-- RECORDS SUPPLIED follows --

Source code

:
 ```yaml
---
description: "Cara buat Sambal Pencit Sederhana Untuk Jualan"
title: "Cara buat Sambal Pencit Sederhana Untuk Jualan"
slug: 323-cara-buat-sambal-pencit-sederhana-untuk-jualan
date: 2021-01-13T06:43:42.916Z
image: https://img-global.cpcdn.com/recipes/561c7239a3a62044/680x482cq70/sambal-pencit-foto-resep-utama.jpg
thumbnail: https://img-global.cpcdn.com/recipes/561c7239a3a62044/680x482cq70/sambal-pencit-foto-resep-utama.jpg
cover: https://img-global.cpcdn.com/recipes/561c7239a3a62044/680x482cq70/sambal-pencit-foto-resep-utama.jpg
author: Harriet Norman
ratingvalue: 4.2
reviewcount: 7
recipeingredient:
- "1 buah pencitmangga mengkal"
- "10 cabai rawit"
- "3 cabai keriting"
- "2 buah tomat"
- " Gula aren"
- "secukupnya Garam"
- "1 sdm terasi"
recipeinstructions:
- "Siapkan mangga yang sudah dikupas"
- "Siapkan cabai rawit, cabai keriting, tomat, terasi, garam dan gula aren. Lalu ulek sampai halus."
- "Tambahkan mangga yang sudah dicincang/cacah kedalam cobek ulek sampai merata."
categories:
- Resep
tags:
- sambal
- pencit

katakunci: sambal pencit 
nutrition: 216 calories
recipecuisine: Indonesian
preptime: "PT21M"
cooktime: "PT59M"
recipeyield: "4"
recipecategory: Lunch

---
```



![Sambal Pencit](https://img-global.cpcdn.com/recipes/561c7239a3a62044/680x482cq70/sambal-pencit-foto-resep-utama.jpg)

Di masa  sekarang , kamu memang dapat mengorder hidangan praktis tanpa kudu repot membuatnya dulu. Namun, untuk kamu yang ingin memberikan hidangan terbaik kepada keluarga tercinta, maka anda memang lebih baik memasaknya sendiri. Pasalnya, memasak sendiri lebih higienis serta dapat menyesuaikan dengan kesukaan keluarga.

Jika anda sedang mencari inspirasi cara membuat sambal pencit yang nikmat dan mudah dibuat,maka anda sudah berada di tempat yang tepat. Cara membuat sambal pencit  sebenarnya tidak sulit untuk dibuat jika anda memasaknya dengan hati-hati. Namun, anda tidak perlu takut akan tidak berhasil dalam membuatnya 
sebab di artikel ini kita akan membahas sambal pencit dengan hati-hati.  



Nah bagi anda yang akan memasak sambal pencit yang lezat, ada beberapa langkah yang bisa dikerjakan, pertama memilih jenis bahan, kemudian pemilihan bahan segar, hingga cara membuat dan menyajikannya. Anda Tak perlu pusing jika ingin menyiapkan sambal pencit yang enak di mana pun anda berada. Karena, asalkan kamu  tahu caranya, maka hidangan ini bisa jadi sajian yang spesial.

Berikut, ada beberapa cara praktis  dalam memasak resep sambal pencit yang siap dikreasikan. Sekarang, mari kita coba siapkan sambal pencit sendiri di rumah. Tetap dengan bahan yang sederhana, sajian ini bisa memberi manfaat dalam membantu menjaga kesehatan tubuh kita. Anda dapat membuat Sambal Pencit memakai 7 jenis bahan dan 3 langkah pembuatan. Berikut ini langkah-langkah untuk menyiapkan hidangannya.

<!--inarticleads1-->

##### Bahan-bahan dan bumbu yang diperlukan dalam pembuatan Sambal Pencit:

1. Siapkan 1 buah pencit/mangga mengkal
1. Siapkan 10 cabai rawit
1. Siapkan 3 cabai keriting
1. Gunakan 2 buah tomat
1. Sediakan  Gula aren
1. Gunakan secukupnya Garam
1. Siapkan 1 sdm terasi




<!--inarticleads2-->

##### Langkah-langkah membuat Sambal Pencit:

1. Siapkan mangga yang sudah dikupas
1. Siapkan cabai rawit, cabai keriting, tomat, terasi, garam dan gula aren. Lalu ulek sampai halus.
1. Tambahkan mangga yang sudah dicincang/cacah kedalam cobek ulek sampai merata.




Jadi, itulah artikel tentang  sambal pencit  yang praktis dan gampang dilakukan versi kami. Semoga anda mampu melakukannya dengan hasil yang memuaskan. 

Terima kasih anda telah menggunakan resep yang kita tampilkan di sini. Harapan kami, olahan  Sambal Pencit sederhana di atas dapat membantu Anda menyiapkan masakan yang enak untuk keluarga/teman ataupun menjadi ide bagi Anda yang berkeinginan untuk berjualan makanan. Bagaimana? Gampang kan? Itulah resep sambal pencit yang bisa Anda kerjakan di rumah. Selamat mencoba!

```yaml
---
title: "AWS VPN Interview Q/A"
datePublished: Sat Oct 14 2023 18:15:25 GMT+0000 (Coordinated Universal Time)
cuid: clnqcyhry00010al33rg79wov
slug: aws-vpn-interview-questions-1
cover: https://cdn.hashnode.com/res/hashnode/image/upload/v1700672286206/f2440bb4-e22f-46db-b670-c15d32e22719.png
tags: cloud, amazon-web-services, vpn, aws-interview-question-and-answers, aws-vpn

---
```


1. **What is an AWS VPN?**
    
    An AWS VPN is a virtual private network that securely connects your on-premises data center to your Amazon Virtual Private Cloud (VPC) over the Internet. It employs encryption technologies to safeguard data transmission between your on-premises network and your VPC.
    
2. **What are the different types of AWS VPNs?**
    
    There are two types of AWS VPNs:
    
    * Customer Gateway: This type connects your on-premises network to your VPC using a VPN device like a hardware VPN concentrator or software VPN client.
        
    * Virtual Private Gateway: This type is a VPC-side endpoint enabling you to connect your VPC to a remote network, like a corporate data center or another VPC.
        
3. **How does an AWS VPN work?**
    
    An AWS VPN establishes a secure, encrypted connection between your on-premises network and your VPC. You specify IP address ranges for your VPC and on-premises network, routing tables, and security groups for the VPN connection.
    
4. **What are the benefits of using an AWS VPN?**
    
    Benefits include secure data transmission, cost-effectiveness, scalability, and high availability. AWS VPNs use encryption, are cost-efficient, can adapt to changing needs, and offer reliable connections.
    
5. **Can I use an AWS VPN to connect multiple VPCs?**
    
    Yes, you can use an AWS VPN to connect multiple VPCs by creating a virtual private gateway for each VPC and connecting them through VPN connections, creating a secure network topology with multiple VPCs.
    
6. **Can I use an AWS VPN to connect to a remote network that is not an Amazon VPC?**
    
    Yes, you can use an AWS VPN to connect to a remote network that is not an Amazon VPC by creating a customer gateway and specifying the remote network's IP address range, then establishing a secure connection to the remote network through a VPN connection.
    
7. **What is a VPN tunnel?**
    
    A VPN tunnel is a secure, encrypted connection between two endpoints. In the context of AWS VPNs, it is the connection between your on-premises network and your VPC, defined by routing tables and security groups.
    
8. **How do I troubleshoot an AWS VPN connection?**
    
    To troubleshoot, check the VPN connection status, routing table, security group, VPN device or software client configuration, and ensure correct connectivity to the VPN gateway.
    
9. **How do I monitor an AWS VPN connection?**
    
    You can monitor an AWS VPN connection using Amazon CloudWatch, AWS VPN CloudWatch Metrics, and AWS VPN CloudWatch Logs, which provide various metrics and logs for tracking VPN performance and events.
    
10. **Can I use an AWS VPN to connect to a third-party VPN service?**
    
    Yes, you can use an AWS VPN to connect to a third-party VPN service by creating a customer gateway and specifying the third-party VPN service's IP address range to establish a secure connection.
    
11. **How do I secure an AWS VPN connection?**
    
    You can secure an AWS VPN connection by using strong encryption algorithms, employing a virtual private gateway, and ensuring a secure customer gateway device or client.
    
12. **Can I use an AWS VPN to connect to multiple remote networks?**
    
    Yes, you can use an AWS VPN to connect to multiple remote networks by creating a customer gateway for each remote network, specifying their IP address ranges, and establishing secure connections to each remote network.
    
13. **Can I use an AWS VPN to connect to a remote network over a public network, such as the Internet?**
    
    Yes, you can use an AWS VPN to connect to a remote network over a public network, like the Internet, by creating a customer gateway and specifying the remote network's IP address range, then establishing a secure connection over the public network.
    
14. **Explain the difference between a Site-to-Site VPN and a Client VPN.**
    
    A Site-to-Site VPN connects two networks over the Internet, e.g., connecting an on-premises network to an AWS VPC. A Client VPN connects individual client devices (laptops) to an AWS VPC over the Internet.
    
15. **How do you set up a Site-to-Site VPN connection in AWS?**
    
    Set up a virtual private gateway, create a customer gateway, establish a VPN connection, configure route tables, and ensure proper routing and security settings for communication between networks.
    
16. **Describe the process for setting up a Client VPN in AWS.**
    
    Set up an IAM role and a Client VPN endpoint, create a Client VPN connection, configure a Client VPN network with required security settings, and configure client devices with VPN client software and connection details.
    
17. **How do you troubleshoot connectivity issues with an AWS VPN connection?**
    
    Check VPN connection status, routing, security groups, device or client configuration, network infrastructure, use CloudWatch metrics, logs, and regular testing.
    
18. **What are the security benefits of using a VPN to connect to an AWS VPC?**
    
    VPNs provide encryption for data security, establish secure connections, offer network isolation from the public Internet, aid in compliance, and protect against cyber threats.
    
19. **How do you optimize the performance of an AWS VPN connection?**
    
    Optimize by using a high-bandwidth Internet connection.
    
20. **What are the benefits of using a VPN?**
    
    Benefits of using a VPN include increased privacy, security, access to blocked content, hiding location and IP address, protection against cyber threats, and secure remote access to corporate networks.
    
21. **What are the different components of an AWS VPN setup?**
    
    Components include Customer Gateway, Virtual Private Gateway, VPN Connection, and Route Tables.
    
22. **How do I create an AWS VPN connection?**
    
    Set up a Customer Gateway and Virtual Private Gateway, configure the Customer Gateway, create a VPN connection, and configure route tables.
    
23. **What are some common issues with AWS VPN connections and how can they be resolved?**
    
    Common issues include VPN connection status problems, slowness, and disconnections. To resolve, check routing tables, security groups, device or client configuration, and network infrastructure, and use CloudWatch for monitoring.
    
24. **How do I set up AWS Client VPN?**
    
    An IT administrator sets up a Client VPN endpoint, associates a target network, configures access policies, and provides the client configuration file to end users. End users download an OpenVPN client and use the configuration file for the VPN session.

-- RECORDS SUPPLIED concluded --

Set down exactly the lines beginning at the one that holds "21. **What are" and ending with the last line of the data.

* COMPLETED TASK
21. **What are the different components of an AWS VPN setup?**
    
    Components include Customer Gateway, Virtual Private Gateway, VPN Connection, and Route Tables.
    
22. **How do I create an AWS VPN connection?**
    
    Set up a Customer Gateway and Virtual Private Gateway, configure the Customer Gateway, create a VPN connection, and configure route tables.
    
23. **What are some common issues with AWS VPN connections and how can they be resolved?**
    
    Common issues include VPN connection status problems, slowness, and disconnections. To resolve, check routing tables, security groups, device or client configuration, and network infrastructure, and use CloudWatch for monitoring.
    
24. **How do I set up AWS Client VPN?**
    
    An IT administrator sets up a Client VPN endpoint, associates a target network, configures access policies, and provides the client configuration file to end users. End users download an OpenVPN client and use the configuration file for the VPN session.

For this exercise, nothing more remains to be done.